During the project’s kickoff meeting in early August, Webster said representatives of Construction Dynamics commented that “they hoped to get the first shovel in the ground in mid to late September and hoped to have all the infrastructure work done by late October, early November.”

“It was a very good meeting,” said Webster. “We have another meeting scheduled for September 12.”

Exterior painting options were presented by company representatives during the meeting as well, according to School Committee Vice Chairman Jerry Venezia.

“They have the regular pressed concrete, which is painted,” said Venezia. “We could paint it green or whatever color. And then they had a pressed concrete with a design on (it). They then showed us a pretty good example of a brick veneer that would come close to matching the team building that is already down there. It’s really nice.”

Webster added, “most of the contingency funds we have are going to be related to site work” and electrical work.

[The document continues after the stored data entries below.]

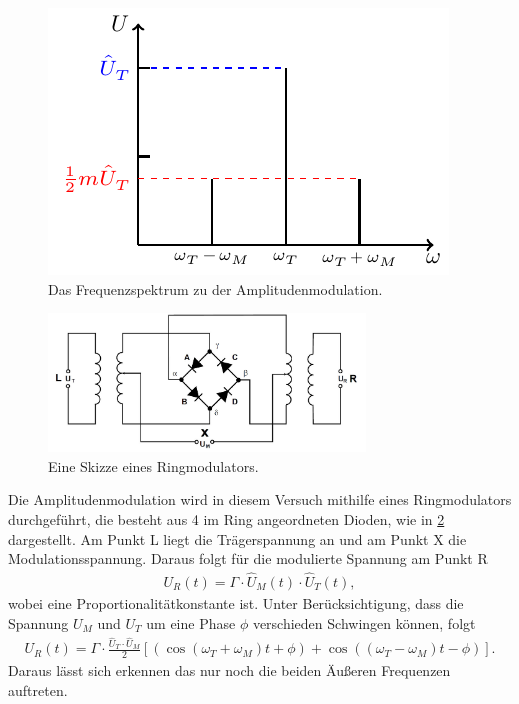 \begin{figure}
	\centering
	\includegraphics[width =\textwidth/2]{../Grafiken/tikz/tikz-Frequenzspektrum.pdf}
	\caption{Das Frequenzspektrum zu der Amplitudenmodulation.\label{fig:Frequenzspektrum} }
\end{figure}
\newpage
\begin{figure}
	\centering
	\includegraphics[width = 0.75\textwidth]{../Grafiken/Ringmodulator.pdf}
	\caption{Eine Skizze eines Ringmodulators.\cite{V59}\label{fig:Ringmodulator}}
\end{figure}
Die Amplitudenmodulation wird in diesem Versuch mithilfe eines Ringmodulators durchgeführt, die besteht aus 4 im Ring angeordneten Dioden, wie in \cref{fig:Ringmodulator} dargestellt.
Am Punkt L liegt die Trägerspannung an und am Punkt X die Modulationsspannung.
Daraus folgt für die modulierte Spannung am Punkt R
\begin{align}
	U_R(t)=\Gamma\cdot \hat U_M(t) \cdot\hat U_T(t),
\end{align}
wobei eine Proportionalitätkonstante ist. Unter Berücksichtigung, dass die Spannung $U_M$ und $U_T$ um eine Phase $\phi$ verschieden Schwingen können, folgt
\begin{align}
	U_R(t)=\Gamma\cdot \frac{\hat U_T\cdot\hat U_M}{2}\left[ \left(\cos\left(\omega_T+\omega_M\right)t+\phi\right) +\cos\left(\left(\omega_T-\omega_M\right)t-\phi\right) \right].
	\label{eq:amplituden_moduliert_ohne_traeger}
\end{align}
Daraus lässt sich erkennen das nur noch die beiden Äußeren Frequenzen auftreten.

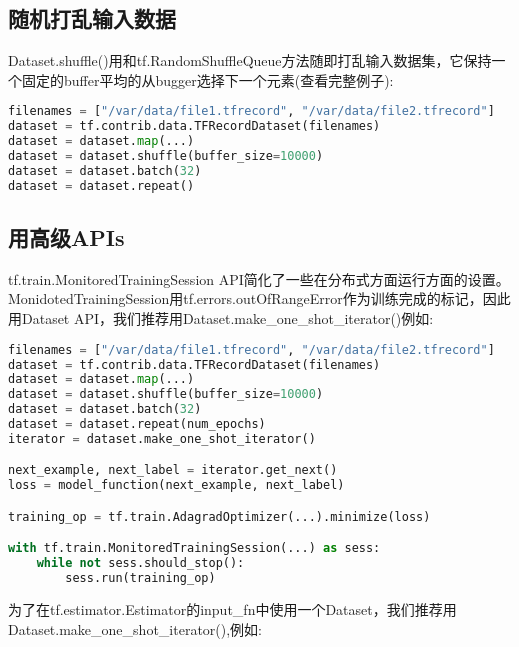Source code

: \subsection{随机打乱输入数据}
Dataset.shuffle()用和tf.RandomShuffleQueue方法随即打乱输入数据集，它保持一个固定的buffer平均的从bugger选择下一个元素(查看完整例子):
\begin{lstlisting}[language=Python]
filenames = ["/var/data/file1.tfrecord", "/var/data/file2.tfrecord"]
dataset = tf.contrib.data.TFRecordDataset(filenames)
dataset = dataset.map(...)
dataset = dataset.shuffle(buffer_size=10000)
dataset = dataset.batch(32)
dataset = dataset.repeat()
\end{lstlisting}
\subsection{用高级APIs}
tf.train.MonitoredTrainingSession API简化了一些在分布式方面运行方面的设置。MonidotedTrainingSession用tf.errors.outOfRangeError作为训练完成的标记，因此用Dataset API，我们推荐用Dataset.make\_one\_shot\_iterator()例如:
\begin{lstlisting}[language=Python]
filenames = ["/var/data/file1.tfrecord", "/var/data/file2.tfrecord"]
dataset = tf.contrib.data.TFRecordDataset(filenames)
dataset = dataset.map(...)
dataset = dataset.shuffle(buffer_size=10000)
dataset = dataset.batch(32)
dataset = dataset.repeat(num_epochs)
iterator = dataset.make_one_shot_iterator()

next_example, next_label = iterator.get_next()
loss = model_function(next_example, next_label)

training_op = tf.train.AdagradOptimizer(...).minimize(loss)

with tf.train.MonitoredTrainingSession(...) as sess:
    while not sess.should_stop():
        sess.run(training_op)
\end{lstlisting}
为了在tf.estimator.Estimator的input\_fn中使用一个Dataset，我们推荐用Dataset.make\_one\_shot\_iterator(),例如:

“If we don’t spend a lot of that contingency money on either site work and electricity issues, we should have enough funds for the brick facing,” Webster explained. “The brick facing would look great. But if we can’t do that with the money we have for the project, we are not going to ask for more money.”

Options for concession sales during construction

Webster noted that both Parks Director Marty Tilton and Parks and Recreation Committee member Rita Mullin have been working with Health Agent Robert Bracey to develop a plan for selling food after the old concession stand gets razed. A number of booster and support groups have used the field’s old concession stand for fundraising activities.

“Parks and Recreation is working with the affected groups in order for them to have temporary facilities during the coming fall season,” said Webster in a Facebook message.

Gilleberto noted “portable toilets are at the field and will be in use during the fall season.”

Webster said the bathroom and concession stand facility is “a pretty simple project.”

“I am just really happy we were able to get it for what I think is a very affordable number that we didn’t think we would be able to do,” said Webster.